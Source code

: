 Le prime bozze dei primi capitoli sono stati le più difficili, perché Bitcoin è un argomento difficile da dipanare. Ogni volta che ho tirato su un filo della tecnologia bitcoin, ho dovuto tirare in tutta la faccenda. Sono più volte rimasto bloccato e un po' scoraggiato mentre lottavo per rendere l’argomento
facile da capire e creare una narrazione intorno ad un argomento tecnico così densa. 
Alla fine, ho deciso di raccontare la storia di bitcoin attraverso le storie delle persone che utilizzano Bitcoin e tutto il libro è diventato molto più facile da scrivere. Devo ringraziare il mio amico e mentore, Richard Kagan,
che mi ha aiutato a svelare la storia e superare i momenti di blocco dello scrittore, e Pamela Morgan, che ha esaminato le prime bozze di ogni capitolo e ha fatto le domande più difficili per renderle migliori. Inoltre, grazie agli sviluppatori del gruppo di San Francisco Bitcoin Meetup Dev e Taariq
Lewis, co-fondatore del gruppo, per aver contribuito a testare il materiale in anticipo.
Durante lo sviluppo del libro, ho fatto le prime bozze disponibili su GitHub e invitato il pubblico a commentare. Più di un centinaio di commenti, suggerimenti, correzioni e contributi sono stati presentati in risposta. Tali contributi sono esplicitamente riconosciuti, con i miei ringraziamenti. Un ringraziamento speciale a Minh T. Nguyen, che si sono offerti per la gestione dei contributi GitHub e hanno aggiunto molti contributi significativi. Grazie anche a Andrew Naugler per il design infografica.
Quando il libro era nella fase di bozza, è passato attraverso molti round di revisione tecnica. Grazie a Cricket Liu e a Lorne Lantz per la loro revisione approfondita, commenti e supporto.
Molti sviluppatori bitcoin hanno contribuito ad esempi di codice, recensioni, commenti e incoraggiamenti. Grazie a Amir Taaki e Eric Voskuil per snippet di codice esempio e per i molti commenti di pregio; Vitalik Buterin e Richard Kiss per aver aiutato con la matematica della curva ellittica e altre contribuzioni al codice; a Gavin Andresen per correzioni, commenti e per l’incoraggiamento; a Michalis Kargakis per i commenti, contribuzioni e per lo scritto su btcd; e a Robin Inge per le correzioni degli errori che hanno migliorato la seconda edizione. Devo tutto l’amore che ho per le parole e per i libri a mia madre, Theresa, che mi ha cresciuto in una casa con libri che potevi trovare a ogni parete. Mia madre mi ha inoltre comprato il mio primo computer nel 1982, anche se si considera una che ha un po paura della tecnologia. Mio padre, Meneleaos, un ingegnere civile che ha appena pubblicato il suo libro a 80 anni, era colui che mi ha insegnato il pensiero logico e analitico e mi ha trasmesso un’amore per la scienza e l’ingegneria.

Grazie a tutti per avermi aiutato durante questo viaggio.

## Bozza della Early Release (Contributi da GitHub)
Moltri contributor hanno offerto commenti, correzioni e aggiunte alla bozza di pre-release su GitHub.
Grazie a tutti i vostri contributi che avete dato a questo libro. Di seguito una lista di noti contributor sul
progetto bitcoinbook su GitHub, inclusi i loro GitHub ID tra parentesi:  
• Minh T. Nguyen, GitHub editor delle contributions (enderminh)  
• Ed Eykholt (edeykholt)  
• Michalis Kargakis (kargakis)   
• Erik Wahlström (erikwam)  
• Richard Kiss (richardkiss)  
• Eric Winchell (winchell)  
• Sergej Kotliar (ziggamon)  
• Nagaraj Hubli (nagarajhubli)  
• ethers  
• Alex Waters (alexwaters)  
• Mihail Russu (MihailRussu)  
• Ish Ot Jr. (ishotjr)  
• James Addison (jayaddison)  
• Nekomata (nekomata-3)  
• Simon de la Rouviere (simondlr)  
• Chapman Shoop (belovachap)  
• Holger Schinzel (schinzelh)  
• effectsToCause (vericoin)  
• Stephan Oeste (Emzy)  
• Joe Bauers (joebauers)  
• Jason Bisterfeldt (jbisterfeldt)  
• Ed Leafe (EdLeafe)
========================================
I need each line of the entries that holds the string "loro" located and copied.

Quando il libro era nella fase di bozza, è passato attraverso molti round di revisione tecnica. Grazie a Cricket Liu e a Lorne Lantz per la loro revisione approfondita, commenti e supporto.
progetto bitcoinbook su GitHub, inclusi i loro GitHub ID tra parentesi:  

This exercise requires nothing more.